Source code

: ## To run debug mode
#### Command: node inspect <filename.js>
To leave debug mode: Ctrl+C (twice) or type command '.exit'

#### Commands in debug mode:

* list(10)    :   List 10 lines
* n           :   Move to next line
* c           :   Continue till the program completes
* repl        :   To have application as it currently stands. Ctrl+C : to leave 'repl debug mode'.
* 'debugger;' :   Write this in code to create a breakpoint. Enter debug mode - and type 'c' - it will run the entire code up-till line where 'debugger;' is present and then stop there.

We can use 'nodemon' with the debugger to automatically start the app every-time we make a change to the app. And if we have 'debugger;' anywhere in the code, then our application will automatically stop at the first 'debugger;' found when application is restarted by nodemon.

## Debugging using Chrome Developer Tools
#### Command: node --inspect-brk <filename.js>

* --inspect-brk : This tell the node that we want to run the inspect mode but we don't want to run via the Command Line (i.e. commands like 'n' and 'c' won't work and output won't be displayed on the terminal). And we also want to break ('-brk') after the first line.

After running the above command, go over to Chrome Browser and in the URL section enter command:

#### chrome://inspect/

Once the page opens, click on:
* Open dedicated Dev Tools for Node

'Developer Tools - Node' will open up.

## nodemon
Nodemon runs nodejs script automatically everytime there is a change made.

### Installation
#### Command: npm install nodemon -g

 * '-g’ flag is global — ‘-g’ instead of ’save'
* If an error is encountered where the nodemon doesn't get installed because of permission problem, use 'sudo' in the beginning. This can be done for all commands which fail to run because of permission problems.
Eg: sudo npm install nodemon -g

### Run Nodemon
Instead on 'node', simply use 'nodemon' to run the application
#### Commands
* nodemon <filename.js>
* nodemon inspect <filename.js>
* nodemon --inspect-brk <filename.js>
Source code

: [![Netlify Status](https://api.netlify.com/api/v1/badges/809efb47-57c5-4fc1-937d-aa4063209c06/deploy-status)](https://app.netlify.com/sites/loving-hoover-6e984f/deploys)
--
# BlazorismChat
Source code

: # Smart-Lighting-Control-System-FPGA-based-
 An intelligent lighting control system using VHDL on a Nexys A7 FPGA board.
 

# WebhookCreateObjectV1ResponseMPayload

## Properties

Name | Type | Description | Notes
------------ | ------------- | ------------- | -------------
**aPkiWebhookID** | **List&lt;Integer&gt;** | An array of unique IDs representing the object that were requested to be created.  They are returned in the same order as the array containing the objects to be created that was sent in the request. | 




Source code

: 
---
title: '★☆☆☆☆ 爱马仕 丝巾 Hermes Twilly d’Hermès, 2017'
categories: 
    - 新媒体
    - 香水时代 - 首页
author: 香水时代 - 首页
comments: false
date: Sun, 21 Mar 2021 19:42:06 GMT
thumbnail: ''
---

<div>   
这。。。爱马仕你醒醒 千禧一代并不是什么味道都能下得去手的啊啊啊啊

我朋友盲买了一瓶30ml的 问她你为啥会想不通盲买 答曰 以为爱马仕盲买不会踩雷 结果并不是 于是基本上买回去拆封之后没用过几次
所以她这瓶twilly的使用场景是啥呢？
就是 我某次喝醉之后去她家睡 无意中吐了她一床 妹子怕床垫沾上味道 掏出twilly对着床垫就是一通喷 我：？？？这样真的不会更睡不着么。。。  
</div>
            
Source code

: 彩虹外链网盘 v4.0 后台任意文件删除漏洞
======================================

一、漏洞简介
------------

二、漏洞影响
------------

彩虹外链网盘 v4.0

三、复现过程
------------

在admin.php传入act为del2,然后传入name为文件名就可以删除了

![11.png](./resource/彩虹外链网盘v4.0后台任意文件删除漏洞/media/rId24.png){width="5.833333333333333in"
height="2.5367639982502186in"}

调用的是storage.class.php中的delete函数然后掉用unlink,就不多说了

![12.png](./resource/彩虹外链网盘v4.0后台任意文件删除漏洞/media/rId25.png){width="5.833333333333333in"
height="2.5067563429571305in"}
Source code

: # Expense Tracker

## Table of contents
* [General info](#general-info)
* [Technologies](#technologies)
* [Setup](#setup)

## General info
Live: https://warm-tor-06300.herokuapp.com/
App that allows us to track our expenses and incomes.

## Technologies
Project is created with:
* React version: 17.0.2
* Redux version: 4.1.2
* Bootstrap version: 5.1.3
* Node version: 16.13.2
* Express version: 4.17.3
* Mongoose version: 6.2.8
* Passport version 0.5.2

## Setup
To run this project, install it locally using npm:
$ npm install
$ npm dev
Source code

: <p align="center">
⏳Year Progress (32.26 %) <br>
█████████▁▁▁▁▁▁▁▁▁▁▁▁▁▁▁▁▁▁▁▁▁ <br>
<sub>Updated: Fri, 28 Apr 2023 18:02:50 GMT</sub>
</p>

WHAT IS NEEDED:
Restate word for word only the lines running from the beginning of the data to the line holding "then stop there.", both included.

ANSWER SPACE:
Source code

: ## To run debug mode
#### Command: node inspect <filename.js>
To leave debug mode: Ctrl+C (twice) or type command '.exit'

#### Commands in debug mode:

* list(10)    :   List 10 lines
* n           :   Move to next line
* c           :   Continue till the program completes
* repl        :   To have application as it currently stands. Ctrl+C : to leave 'repl debug mode'.
* 'debugger;' :   Write this in code to create a breakpoint. Enter debug mode - and type 'c' - it will run the entire code up-till line where 'debugger;' is present and then stop there.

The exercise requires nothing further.